Real time spectroellipsometry for optimization of diamond film growth by microwave plasma-enhanced chemical vapor deposition from CO/H2 mixtures

Abstract

Real time spectroellipsometry has been applied to determine the deposition rate and thickness evolution of the nondiamond (sp2-bonded) carbon volume fraction in very thin (<1000 Å), but fully coalesced, nanocrystalline diamond films prepared on Si substrates by microwave plasma-enhanced chemical vapor deposition from gas mixtures of CO and H2. At a substrate temperature of ∼800 °C, high quality diamond films can be obtained over two orders of magnitude in the CO/H2 gas flow ratio, from 0.04, the lowest value explored, to ∼5. A well-defined minimum in the sp2 C volume fraction (0.03 in a 600 Å film) is observed for a CO/H2 ratio of 0.2, corresponding to the C–H–O diamond-growth phase-diagram coordinate XH/Σ=[H]/{[H]+[C]} of 0.9. Under these conditions, the deposition rate increases with increasing temperature over the range of ∼400–800 °C with an activation energy of 8 kcal/mol, behavior identical to that observed for diamond film growth from a CH4/H2 ratio of 0.01. This observation shows that the dominant film precursors in the diamond growth process from CO/H2=0.2 are hydrocarbons whose flux at the growing film surface is controlled through the reaction of excited CO with H or H2 in the plasma.
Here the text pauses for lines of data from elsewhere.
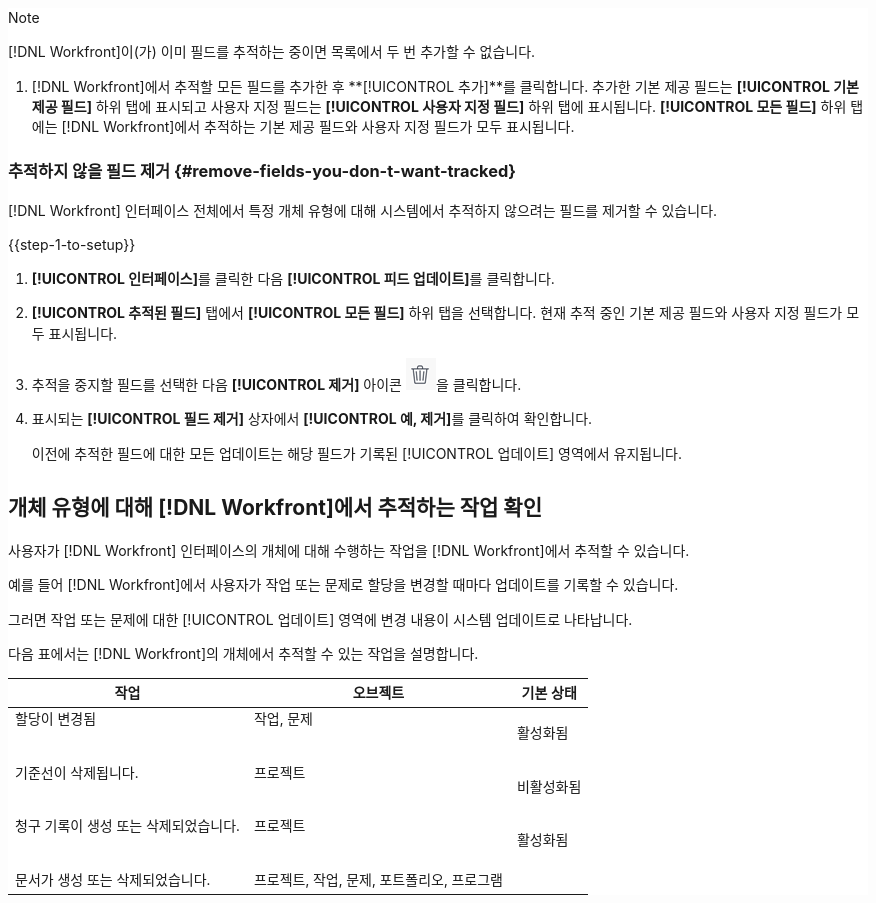    >[!NOTE]
   >
   >[!DNL Workfront]이(가) 이미 필드를 추적하는 중이면 목록에서 두 번 추가할 수 없습니다.

1. [!DNL Workfront]에서 추적할 모든 필드를 추가한 후 **[!UICONTROL 추가]**를 클릭합니다.
추가한 기본 제공 필드는 **[!UICONTROL 기본 제공 필드]** 하위 탭에 표시되고 사용자 지정 필드는 **[!UICONTROL 사용자 지정 필드]** 하위 탭에 표시됩니다.
**[!UICONTROL 모든 필드]** 하위 탭에는 [!DNL Workfront]에서 추적하는 기본 제공 필드와 사용자 지정 필드가 모두 표시됩니다.

### 추적하지 않을 필드 제거 {#remove-fields-you-don-t-want-tracked}

[!DNL Workfront] 인터페이스 전체에서 특정 개체 유형에 대해 시스템에서 추적하지 않으려는 필드를 제거할 수 있습니다.

{{step-1-to-setup}}

1. **[!UICONTROL 인터페이스]**&#x200B;를 클릭한 다음 **[!UICONTROL 피드 업데이트]**&#x200B;를 클릭합니다.

1. **[!UICONTROL 추적된 필드]** 탭에서 **[!UICONTROL 모든 필드]** 하위 탭을 선택합니다. 현재 추적 중인 기본 제공 필드와 사용자 지정 필드가 모두 표시됩니다.

1. 추적을 중지할 필드를 선택한 다음 **[!UICONTROL 제거]** 아이콘 ![제거 아이콘](assets/remove-icon.png)을 클릭합니다.

1. 표시되는 **[!UICONTROL 필드 제거]** 상자에서 **[!UICONTROL 예, 제거]**&#x200B;를 클릭하여 확인합니다.

   이전에 추적한 필드에 대한 모든 업데이트는 해당 필드가 기록된 [!UICONTROL 업데이트] 영역에서 유지됩니다.

## 개체 유형에 대해 [!DNL Workfront]에서 추적하는 작업 확인

사용자가 [!DNL Workfront] 인터페이스의 개체에 대해 수행하는 작업을 [!DNL Workfront]에서 추적할 수 있습니다.

예를 들어 [!DNL Workfront]에서 사용자가 작업 또는 문제로 할당을 변경할 때마다 업데이트를 기록할 수 있습니다.

그러면 작업 또는 문제에 대한 [!UICONTROL 업데이트] 영역에 변경 내용이 시스템 업데이트로 나타납니다.

다음 표에서는 [!DNL Workfront]의 개체에서 추적할 수 있는 작업을 설명합니다.

<table style="table-layout:auto"> 
 <col> 
 <col> 
 <col> 
 <thead> 
  <tr> 
   <th><strong>작업</strong> </th> 
   <th><strong>오브젝트</strong> </th> 
   <th><strong>기본 상태</strong> </th> 
  </tr> 
 </thead> 
 <tbody> 
  <tr> 
   <td>할당이 변경됨</td> 
   <td>작업, 문제</td> 
   <td> <p>활성화됨</p> </td> 
  </tr> 
  <tr> 
   <td>기준선이 삭제됩니다.</td> 
   <td>프로젝트</td> 
   <td> <p>비활성화됨</p> </td> 
  </tr> 
  <tr> 
   <td>청구 기록이 생성 또는 삭제되었습니다.</td> 
   <td>프로젝트</td> 
   <td> <p>활성화됨</p> </td> 
  </tr> 
  <tr> 
   <td>문서가 생성 또는 삭제되었습니다.</td> 
   <td>프로젝트, 작업, 문제, 포트폴리오, 프로그램</td>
A broad subsidiary minimum in the sp2 C content is observed, centered near a CO/H2 ratio of 2, corresponding to an XH/Σ value of ∼0.5. Under these gas flow conditions, the deposition rate is a complicated function of temperature, exhibiting a peak near 550 °C. This peak shifts to lower temperature with further increases in the CO/H2 ratio above 2, suggesting a nonhydrocarbon precursor and a different growth mechanism for diamond prepared at high CO/H2 ratio and low temperature.